As pessoas andam no supermercado como se estivessem no Prado, ou no Louvre. Páram, olham, põem um ar inteligente e dão uns passos atrás, para melhor poderem admirar a matéria exposta.
Andam também no supermercado como se tivessem o poder de dominar a matéria com a mente. Ficam no meio do corredor a olhar fixamente uma embalagem de rolos de papel higiénico até ela levitar, sem se desviarem um centímetro sequer, mesmo que haja vários clientes inocentes a querer passar.
As pessoas também andam no supermercado como se estivessem numa festa. As famílias encontram outras famílias, completas com filhos, pais, mães e até avós e sogros, e não saem dali enquanto cada um deles não troca beijinhos com os outros todos, à vez, numa espécie de dança em que cada um vai rodando para dar lugar ao seguinte, e perguntam como estão e deixam de estar sem no entanto esperarem qualquer resposta. Às vezes falam também de futebol ou da vida privada de um ou outro conhecido que não se encontra presente.

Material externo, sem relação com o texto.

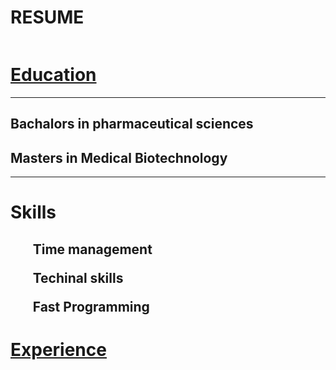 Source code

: <!DOCTYPE html>
<html lang="en" dir="ltr">
  <head>
    <meta charset="utf-8">
    <title>EswarChandra</title>
  </head>
  <body>
    <h1>RESUME</h1>
    <img src="https://scontent.fyzd1-2.fna.fbcdn.net/v/t1.0-1/p160x160/89445051_2794367227349926_3250822933450326016_n.jpg?_nc_cat=102&_nc_sid=dbb9e7&_nc_ohc=RJAkwwRoJ5EAX_PssFm&_nc_ht=scontent.fyzd1-2.fna&_nc_tp=6&oh=cbfe7061c1a45da891f696aea9607f69&oe=5EA07AC5" alt="">
    <h1><u>Education</u></h1>
    <hr>
    <h2>Bachalors in pharmaceutical sciences</h2>
    <h2>Masters in Medical Biotechnology</h2>
    <hr>
    <h1>Skills</h1>
    <h2>
      <ol>
        Time management
      </ol>
      <ol>
        Techinal skills
      </ol>
      <ol>
        Fast Programming
      </ol>
    </h2>
    <h1><u>Experience</u></h1>
    
  </body>
</html>

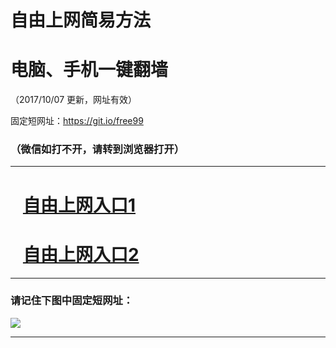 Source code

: ﻿# 自由上网简易方法

# 电脑、手机一键翻墙

（2017/10/07 更新，网址有效）

固定短网址：https://git.io/free99

### （微信如打不开，请转到浏览器打开）


***





# &nbsp;&nbsp; <a href="http://ft1200614516.fwq-tz-1001.info/fwqtz01.html?t=100700126718 " target="_blank">自由上网入口1</a>
# &nbsp;&nbsp; <a href="http://ft118401532.fwq-tz-1002.info/fwqtz02.html?t=10070013351 " target="_blank">自由上网入口2</a>
***

### 请记住下图中固定短网址：

<img src="https://s3-us-west-2.amazonaws.com/fwq-1001/yjfq-20170905okok.png" /> 


***

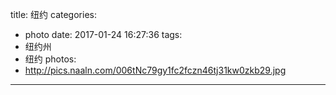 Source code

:title: 纽约
categories:
- photo
date: 2017-01-24 16:27:36
tags:
- 纽约州
- 纽约
photos:
- http://pics.naaln.com/006tNc79gy1fc2fczn46tj31kw0zkb29.jpg
---
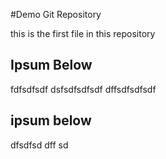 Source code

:#Demo Git Repository

this is the first file in this repository

## Ipsum Below

fdfsdfsdf
dsfsdfsdfsdf
dffsdfsdfsdf

## ipsum below
dfsdfsd
dff
sd
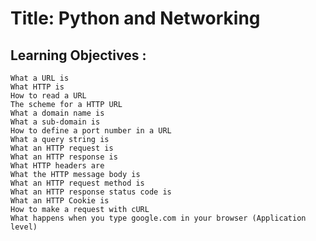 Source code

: # Title: Python and Networking

## Learning Objectives : 
	What a URL is
	What HTTP is
	How to read a URL
	The scheme for a HTTP URL
	What a domain name is
	What a sub-domain is
	How to define a port number in a URL
	What a query string is
	What an HTTP request is
	What an HTTP response is
	What HTTP headers are
	What the HTTP message body is
	What an HTTP request method is
	What an HTTP response status code is
	What an HTTP Cookie is
	How to make a request with cURL
	What happens when you type google.com in your browser (Application level)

Se juntarmos a isso o facto de quase todos trazerem carrinhos de compras e os corredores serem mais estreitos do que os dos museus, bem como o facto de nós, muitas vezes, estarmos cheios de pressa para sair dali, descobrimos o que é que faz dos supermercados o pior sítio para passar um bocado a seguir a hospitais e consultórios de dentistas.

1 comentário:

Anónimo disse...

Eu acho que há um fenómeno psicológico qualquer, que faz com que as pessoas se anestesiem na presença dessa oferta excessiva que inunda os sentidos. Ainda por cima com aquela música ambiente estudada. É uma forma dopante de ultrapassar algumas frustrações, certamente. Alí o povo mergulha de cabeça. Mas, o sítio mas engraçado, é o local onde estão as revistas "cor de rosa". Aí sim é vê-los a consumir avidamente a dose do momento, até porque é gratuito!